- Task requirements:
Could you transcribe the records below exactly, leaving out every picture?

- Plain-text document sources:
"""

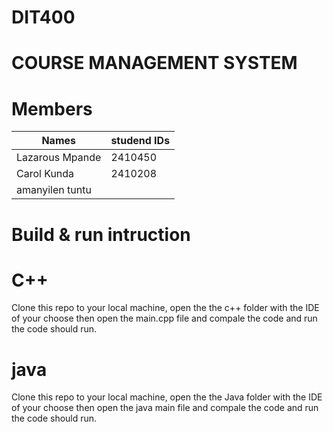 #  DIT400 
# COURSE MANAGEMENT SYSTEM


# Members

| Names            | studend IDs    
|----------------  |----------- |
| Lazarous Mpande  | 2410450    | 
| Carol Kunda      | 2410208    | 
| amanyilen tuntu  |   |


# Build & run intruction

# C++
Clone this repo to your local machine, open the the c++ folder with the IDE of your choose
then open the main.cpp file and  compale  the code and  run the code should run.

# java 
 Clone this repo to your local machine, open the the Java folder with the IDE of your choose
 then open the java main file and  compale  the code and  run the code should run.





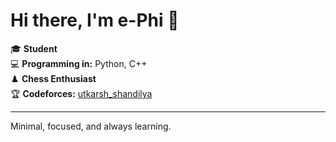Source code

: # Hi there, I'm e-Phi 👋

🎓 **Student**  
💻 **Programming in:** Python, C++  
♟️ **Chess Enthusiast**  
🏆 **Codeforces:** [utkarsh_shandilya](https://codeforces.com/profile/utkarsh_shandilya)

---

Minimal, focused, and always learning.

<!--
**e-Phi/e-Phi** is a ✨ _special_ ✨ repository because its `README.md` (this file) appears on your GitHub profile.

Here are some ideas to get you started:

- 🔭 I’m currently working on ...
- 🌱 I’m currently learning ...
- 👯 I’m looking to collaborate on ...
- 🤔 I’m looking for help with ...
- 💬 Ask me about ...
- 📫 How to reach me: ...
- 😄 Pronouns: ...
- ⚡ Fun fact: ...
-->
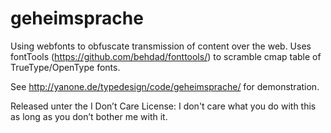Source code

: geheimsprache
=============

Using webfonts to obfuscate transmission of content over the web.
Uses fontTools (https://github.com/behdad/fonttools/) to scramble cmap table of TrueType/OpenType fonts.

See http://yanone.de/typedesign/code/geheimsprache/ for demonstration.

Released unter the I Don’t Care License: I don't care what you do with this as long as you don’t bother me with it.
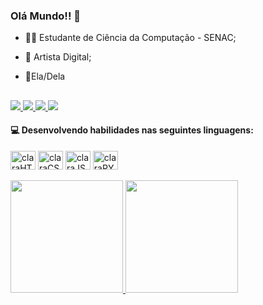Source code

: ### Olá Mundo!! 👾

- 👨‍💻 Estudante de Ciência da Computação - SENAC;
- 🎨 Artista Digital;
- 💙Ela/Dela
  
  ##
   
<div> 
<a href="mailto:clarafernandes597@gmail.com">
  <img src="https://img.shields.io/badge/-Gmail-%23333?style=for-the-badge&logo=gmail&logoColor=white&color=%239315a3" target="_blank">
</a>

<a href="https://www.linkedin.com/in/maria-clara-bessa-10464730b/" target="_blank">
  <img src="https://img.shields.io/badge/-LinkedIn-%230077B5?style=for-the-badge&logo=linkedin&logoColor=white&color=%23097f94" target="_blank">
</a> 
<a href="https://www.instagram.com/mialy_gl/" target="_blank">
  <img src="https://img.shields.io/badge/-Instagram_Artístico-%23E4405F?style=for-the-badge&logo=instagram&logoColor=white&color=%23099db8" target="_blank">
</a>
 	<a href="" target="_blank">
    <img src="https://img.shields.io/badge/Projeto_Integrador:_arte_com_JS-9146FF?style=for-the-badge&logoColor=white&color=%2307cee0" target="_blank">
</a>
  
</div>

#### 💻 Desenvolvendo habilidades nas seguintes linguagens:
<p>
  <img alt="claraHTML" height="30" width="40" src="https://cdn.jsdelivr.net/gh/devicons/devicon@latest/icons/html5/html5-original-wordmark.svg">
  <img alt="claraCSS" height="30" width="40" src="https://cdn.jsdelivr.net/gh/devicons/devicon@latest/icons/css3/css3-original-wordmark.svg">
  <img alt="claraJS" height="30" width="40" src="https://cdn.jsdelivr.net/gh/devicons/devicon@latest/icons/javascript/javascript-original.svg">
  <img alt="claraPY" height="30" width="40" src="https://cdn.jsdelivr.net/gh/devicons/devicon@latest/icons/python/python-original.svg">
</p>


<div>
  <a href="https://github.com/MariaBessa1">
    <img height="180em" src="https://github-readme-stats.vercel.app/api?username=MariaBessa1&show_icons=true&theme=vue-dark&include_all_comits=true&count_private=true"/>
    <img height="180em" src="https://github-readme-stats.vercel.app/api/top-langs/?username=MariaBessa1&layout=compact&langs_count=16&theme=vue-dark"/>
</div>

"""

- Result for this exercise:
 #  DIT400 
# COURSE MANAGEMENT SYSTEM


# Members

| Names            | studend IDs    
|----------------  |----------- |
| Lazarous Mpande  | 2410450    | 
| Carol Kunda      | 2410208    | 
| amanyilen tuntu  |   |


# Build & run intruction

# C++
Clone this repo to your local machine, open the the c++ folder with the IDE of your choose
then open the main.cpp file and  compale  the code and  run the code should run.

# java 
 Clone this repo to your local machine, open the the Java folder with the IDE of your choose
 then open the java main file and  compale  the code and  run the code should run.





Source code

: # Hi there, I'm e-Phi 👋

🎓 **Student**  
💻 **Programming in:** Python, C++  
♟️ **Chess Enthusiast**  
🏆 **Codeforces:** [utkarsh_shandilya](https://codeforces.com/profile/utkarsh_shandilya)

---

Minimal, focused, and always learning.

<!--
**e-Phi/e-Phi** is a ✨ _special_ ✨ repository because its `README.md` (this file) appears on your GitHub profile.

Here are some ideas to get you started:

- 🔭 I’m currently working on ...
- 🌱 I’m currently learning ...
- 👯 I’m looking to collaborate on ...
- 🤔 I’m looking for help with ...
- 💬 Ask me about ...
- 📫 How to reach me: ...
- 😄 Pronouns: ...
- ⚡ Fun fact: ...
-->
Source code

: geheimsprache
=============

Using webfonts to obfuscate transmission of content over the web.
Uses fontTools (https://github.com/behdad/fonttools/) to scramble cmap table of TrueType/OpenType fonts.

See http://yanone.de/typedesign/code/geheimsprache/ for demonstration.

Released unter the I Don’t Care License: I don't care what you do with this as long as you don’t bother me with it.
Source code

: ### Olá Mundo!! 👾

- 👨‍💻 Estudante de Ciência da Computação - SENAC;
- 🎨 Artista Digital;
- 💙Ela/Dela
  
  ##
   
<div> 
<a href="mailto:clarafernandes597@gmail.com">
  <img src="https://img.shields.io/badge/-Gmail-%23333?style=for-the-badge&logo=gmail&logoColor=white&color=%239315a3" target="_blank">
</a>

<a href="https://www.linkedin.com/in/maria-clara-bessa-10464730b/" target="_blank">
  <img src="https://img.shields.io/badge/-LinkedIn-%230077B5?style=for-the-badge&logo=linkedin&logoColor=white&color=%23097f94" target="_blank">
</a> 
<a href="https://www.instagram.com/mialy_gl/" target="_blank">
  <img src="https://img.shields.io/badge/-Instagram_Artístico-%23E4405F?style=for-the-badge&logo=instagram&logoColor=white&color=%23099db8" target="_blank">
</a>
 	<a href="" target="_blank">
    <img src="https://img.shields.io/badge/Projeto_Integrador:_arte_com_JS-9146FF?style=for-the-badge&logoColor=white&color=%2307cee0" target="_blank">
</a>
  
</div>

#### 💻 Desenvolvendo habilidades nas seguintes linguagens:
<p>
  <img alt="claraHTML" height="30" width="40" src="https://cdn.jsdelivr.net/gh/devicons/devicon@latest/icons/html5/html5-original-wordmark.svg">
  <img alt="claraCSS" height="30" width="40" src="https://cdn.jsdelivr.net/gh/devicons/devicon@latest/icons/css3/css3-original-wordmark.svg">
  <img alt="claraJS" height="30" width="40" src="https://cdn.jsdelivr.net/gh/devicons/devicon@latest/icons/javascript/javascript-original.svg">
  <img alt="claraPY" height="30" width="40" src="https://cdn.jsdelivr.net/gh/devicons/devicon@latest/icons/python/python-original.svg">
</p>


<div>
  <a href="https://github.com/MariaBessa1">
    <img height="180em" src="https://github-readme-stats.vercel.app/api?username=MariaBessa1&show_icons=true&theme=vue-dark&include_all_comits=true&count_private=true"/>
    <img height="180em" src="https://github-readme-stats.vercel.app/api/top-langs/?username=MariaBessa1&layout=compact&langs_count=16&theme=vue-dark"/>
</div>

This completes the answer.